Bitcoin’s long-term price trajectory has become a focal point of debate among crypto industry leaders, with prominent figures projecting substantial gains by 2030. Jack Dorsey, founder of Square (now Block) and former Twitter CEO, recently stated his conviction that bitcoin could reach $1 million or higher before the end of the decade, joining other influential investors in predicting transformative price movements.

Dorsey’s $1 Million Bitcoin Price Prediction for 2030

In an interview with Pirate Wires, Dorsey articulated his bullish stance on bitcoin’s future valuation. When asked about his price expectations, he responded: “I don’t know. Over… at least a million. I do think it hits that number and goes beyond.” This positions his forecast as one of the most optimistic long-term projections from a major tech and crypto entrepreneur.
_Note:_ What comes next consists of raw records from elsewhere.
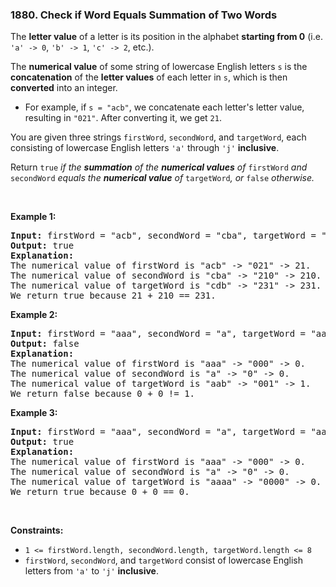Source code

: <h3 align="left"> 1880. Check if Word Equals Summation of Two Words</h3>
<div><p>The <strong>letter value</strong> of a letter is its position in the alphabet <strong>starting from 0</strong> (i.e. <code>'a' -&gt; 0</code>, <code>'b' -&gt; 1</code>, <code>'c' -&gt; 2</code>, etc.).</p>

<p>The <strong>numerical value</strong> of some string of lowercase English letters <code>s</code> is the <strong>concatenation</strong> of the <strong>letter values</strong> of each letter in <code>s</code>, which is then <strong>converted</strong> into an integer.</p>

<ul>
	<li>For example, if <code>s = "acb"</code>, we concatenate each letter's letter value, resulting in <code>"021"</code>. After converting it, we get <code>21</code>.</li>
</ul>

<p>You are given three strings <code>firstWord</code>, <code>secondWord</code>, and <code>targetWord</code>, each consisting of lowercase English letters <code>'a'</code> through <code>'j'</code> <strong>inclusive</strong>.</p>

<p>Return <code>true</code> <em>if the <strong>summation</strong> of the <strong>numerical values</strong> of </em><code>firstWord</code><em> and </em><code>secondWord</code><em> equals the <strong>numerical value</strong> of </em><code>targetWord</code><em>, or </em><code>false</code><em> otherwise.</em></p>

<p>&nbsp;</p>
<p><strong>Example 1:</strong></p>

<pre><strong>Input:</strong> firstWord = "acb", secondWord = "cba", targetWord = "cdb"
<strong>Output:</strong> true
<strong>Explanation:</strong>
The numerical value of firstWord is "acb" -&gt; "021" -&gt; 21.
The numerical value of secondWord is "cba" -&gt; "210" -&gt; 210.
The numerical value of targetWord is "cdb" -&gt; "231" -&gt; 231.
We return true because 21 + 210 == 231.
</pre>

<p><strong>Example 2:</strong></p>

<pre><strong>Input:</strong> firstWord = "aaa", secondWord = "a", targetWord = "aab"
<strong>Output:</strong> false
<strong>Explanation:</strong> 
The numerical value of firstWord is "aaa" -&gt; "000" -&gt; 0.
The numerical value of secondWord is "a" -&gt; "0" -&gt; 0.
The numerical value of targetWord is "aab" -&gt; "001" -&gt; 1.
We return false because 0 + 0 != 1.
</pre>

<p><strong>Example 3:</strong></p>

<pre><strong>Input:</strong> firstWord = "aaa", secondWord = "a", targetWord = "aaaa"
<strong>Output:</strong> true
<strong>Explanation:</strong> 
The numerical value of firstWord is "aaa" -&gt; "000" -&gt; 0.
The numerical value of secondWord is "a" -&gt; "0" -&gt; 0.
The numerical value of targetWord is "aaaa" -&gt; "0000" -&gt; 0.
We return true because 0 + 0 == 0.
</pre>

<p>&nbsp;</p>
<p><strong>Constraints:</strong></p>

<ul>
	<li><code>1 &lt;= firstWord.length, </code><code>secondWord.length, </code><code>targetWord.length &lt;= 8</code></li>
	<li><code>firstWord</code>, <code>secondWord</code>, and <code>targetWord</code> consist of lowercase English letters from <code>'a'</code> to <code>'j'</code> <strong>inclusive</strong>.</li>
</ul>
</div>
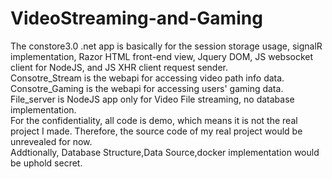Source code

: # VideoStreaming-and-Gaming <br />
The constore3.0 .net app is basically for the session storage usage, signalR implementation, Razor HTML front-end view, Jquery DOM, JS websocket client for NodeJS, and JS XHR client request sender. <br />
Consotre_Stream is the webapi for accessing video path info data. <br />
Consotre_Gaming is the webapi for accessing users' gaming data.<br />
File_server is NodeJS app only for Video File streaming, no database implementation.<br />
For the confidentiality, all code is demo, which means it is not the real project I made. Therefore, the source code of my real project would be unrevealed for now.<br />
Addtionally, Database Structure,Data Source,docker implementation would be uphold secret.
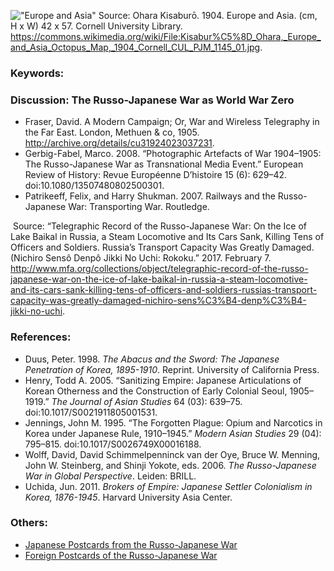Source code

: !["Europe and Asia"](/img2048px-Kisaburō_Ohara,_Europe_and_Asia_Octopus_Map,_1904_Cornell_CUL_PJM_1145_01.jpg)
Source: Ohara Kisaburō. 1904. Europe and Asia. (cm, H x W) 42 x 57. Cornell University Library. https://commons.wikimedia.org/wiki/File:Kisabur%C5%8D_Ohara,_Europe_and_Asia_Octopus_Map,_1904_Cornell_CUL_PJM_1145_01.jpg.


### Keywords:

### Discussion: The Russo-Japanese War as World War Zero
* Fraser, David. A Modern Campaign; Or, War and Wireless Telegraphy in the Far East. London, Methuen & co, 1905. http://archive.org/details/cu31924023037231.
* Gerbig-Fabel, Marco. 2008. “Photographic Artefacts of War 1904–1905: The Russo-Japanese War as Transnational Media Event.” European Review of History: Revue Européenne D’histoire 15 (6): 629–42. doi:10.1080/13507480802500301.
* Patrikeeff, Felix, and Harry Shukman. 2007. Railways and the Russo-Japanese War: Transporting War. Routledge.

![]()
Source: “Telegraphic Record of the Russo-Japanese War: On the Ice of Lake Baikal in Russia, a Steam Locomotive and Its Cars Sank, Killing Tens of Officers and Soldiers. Russia’s Transport Capacity Was Greatly Damaged. (Nichiro Sensô Denpô Jikki No Uchi: Rokoku.” 2017. February 7. http://www.mfa.org/collections/object/telegraphic-record-of-the-russo-japanese-war-on-the-ice-of-lake-baikal-in-russia-a-steam-locomotive-and-its-cars-sank-killing-tens-of-officers-and-soldiers-russias-transport-capacity-was-greatly-damaged-nichiro-sens%C3%B4-denp%C3%B4-jikki-no-uchi.

### References:
* Duus, Peter. 1998. *The Abacus and the Sword: The Japanese Penetration of Korea, 1895-1910*. Reprint. University of California Press.
* Henry, Todd A. 2005. “Sanitizing Empire: Japanese Articulations of Korean Otherness and the Construction of Early Colonial Seoul, 1905–1919.” *The Journal of Asian Studies* 64 (03): 639–75. doi:10.1017/S0021911805001531.
* Jennings, John M. 1995. “The Forgotten Plague: Opium and Narcotics in Korea under Japanese Rule, 1910–1945.” *Modern Asian Studies* 29 (04): 795–815. doi:10.1017/S0026749X00016188.
* Wolff, David, David Schimmelpenninck van der Oye, Bruce W. Menning, John W. Steinberg, and Shinji Yokote, eds. 2006. *The Russo-Japanese War in Global Perspective*. Leiden: BRILL.
* Uchida, Jun. 2011. *Brokers of Empire: Japanese Settler Colonialism in Korea, 1876-1945*. Harvard University Asia Center.



### Others:
* [Japanese Postcards from the Russo-Japanese War](https://ocw.mit.edu/ans7870/21f/21f.027/asia_rising/index.html)
* [Foreign Postcards of the Russo-Japanese War](https://ocw.mit.edu/ans7870/21f/21f.027/yellow_promise_yellow_peril/index.html)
Dorsey’s involvement in the crypto space extends far beyond simple price speculation. His company Block diversified into cryptocurrency infrastructure, while his personal investments span multiple projects including BlueSky—a decentralized social media platform through which he previously advocated for alternative protocols like Nostr. This hands-on experience shapes his conviction about bitcoin’s potential.

Aligning with Other Industry Leaders: Cathie Wood’s Even Higher Target

Dorsey’s outlook doesn’t stand alone in the investment community. Cathie Wood, founder and CEO of Ark Invest, has projected an even more aggressive target: bitcoin reaching $1.5 million by 2030. This alignment from multiple institutional-grade investors suggests that such price levels, while dramatic from today’s perspective, are not treated as fringe predictions within serious investment circles.

Both investors emphasize different aspects of their theses—Dorsey focuses on ecosystem development, while Wood’s analysis incorporates institutional adoption and macroeconomic factors—yet they converge on substantial upside potential over the next four years.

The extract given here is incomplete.